Additionally, plaintiff failed to demonstrate a lack of intent to abandon the action. Once an action is dismissed pursuant to CPLR 3404, a presumption of abandonment arises and plaintiff must rebut that presumption with evidence that plaintiff undertook some activity to prosecute the action between the time it was struck from the trial calendar and the making of the motion to restore (see Aguilar, 282 AD2d at 367; Nicholos v Cashelard Rest., 249 AD2d 187, 189 [1998]; Almanzar v Rye Ridge Realty Co., 249 AD2d 128, 130 [1998]; Siegel, Practice Commentaries, McKinney’s Cons Laws of NY, Book 7B, CPLR C3404:4; see also Werner v Tiffany & Co., 291 AD2d 305, 306 [2002] [plaintiff demonstrated lack of intent to abandon; “during the period that the case lay dormant, plaintiff diligently continued to meet with his lawyer and to discuss document requests and depositions with him on the phone”]).
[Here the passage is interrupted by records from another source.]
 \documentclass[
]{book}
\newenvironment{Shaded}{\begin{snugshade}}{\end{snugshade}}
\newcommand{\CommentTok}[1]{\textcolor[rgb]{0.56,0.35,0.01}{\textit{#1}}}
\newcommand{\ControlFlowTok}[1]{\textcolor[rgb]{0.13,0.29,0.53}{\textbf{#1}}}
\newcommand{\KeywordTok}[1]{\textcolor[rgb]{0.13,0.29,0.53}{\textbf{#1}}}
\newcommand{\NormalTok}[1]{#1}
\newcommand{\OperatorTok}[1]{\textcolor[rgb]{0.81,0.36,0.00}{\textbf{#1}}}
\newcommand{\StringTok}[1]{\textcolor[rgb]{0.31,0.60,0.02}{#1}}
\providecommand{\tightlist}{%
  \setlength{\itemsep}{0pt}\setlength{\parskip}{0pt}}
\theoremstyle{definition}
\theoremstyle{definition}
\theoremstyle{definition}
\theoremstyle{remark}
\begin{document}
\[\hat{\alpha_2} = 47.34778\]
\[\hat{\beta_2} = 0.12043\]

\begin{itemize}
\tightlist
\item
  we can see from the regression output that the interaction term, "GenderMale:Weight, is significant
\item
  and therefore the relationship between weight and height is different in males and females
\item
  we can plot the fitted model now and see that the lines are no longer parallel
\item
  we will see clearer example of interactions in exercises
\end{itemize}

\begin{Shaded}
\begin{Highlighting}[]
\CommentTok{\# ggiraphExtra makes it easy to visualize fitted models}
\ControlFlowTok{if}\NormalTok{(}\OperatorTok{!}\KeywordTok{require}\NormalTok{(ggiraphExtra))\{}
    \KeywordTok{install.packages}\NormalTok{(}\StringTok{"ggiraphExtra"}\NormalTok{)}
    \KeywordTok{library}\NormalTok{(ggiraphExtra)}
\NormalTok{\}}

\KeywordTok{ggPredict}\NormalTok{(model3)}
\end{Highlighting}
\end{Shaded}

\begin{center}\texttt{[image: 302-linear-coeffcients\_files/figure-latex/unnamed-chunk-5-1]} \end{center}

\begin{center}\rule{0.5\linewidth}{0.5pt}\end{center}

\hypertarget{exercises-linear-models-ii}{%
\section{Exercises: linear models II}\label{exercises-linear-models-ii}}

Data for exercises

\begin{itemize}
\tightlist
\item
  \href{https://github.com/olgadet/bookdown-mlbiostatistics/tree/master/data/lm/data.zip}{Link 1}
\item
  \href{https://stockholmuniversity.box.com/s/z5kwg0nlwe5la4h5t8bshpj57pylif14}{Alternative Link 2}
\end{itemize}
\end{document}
Plaintiff did nothing to prosecute this action between the date the court struck the matter from the trial calendar and the date he cross-moved to restore it, an application that was only made after defendant made its unnecessary motion to dismiss. In fact, nothing in the record suggests that plaintiff engaged in any activity in furtherance of this action following the filing of the note of issue on July 23, 2004. For this reason, the assertion by plaintiffs counsel that plaintiff “never actively manifested an interest to abandon” the case is rich in irony but a poor argument.
Accordingly, I would deny defendant’s motion as moot, the action already having been dismissed, and deny plaintiff’s cross motion.2
. Notwithstanding that it struck the action from the trial calendar on May 9, 2005, Supreme Court, apparently sua sponte, issued another order, dated July 26, 2005, stating that the “action is struck from the calendar, pursuant to the court’s . . . order of 5/9/2005.”
. Defendant apparently asserted one or more counterclaims against plaintiff. Any such counterclaims could be severed from the underlying action (see Chin v Chin, 44 AD2d 812 [1974]).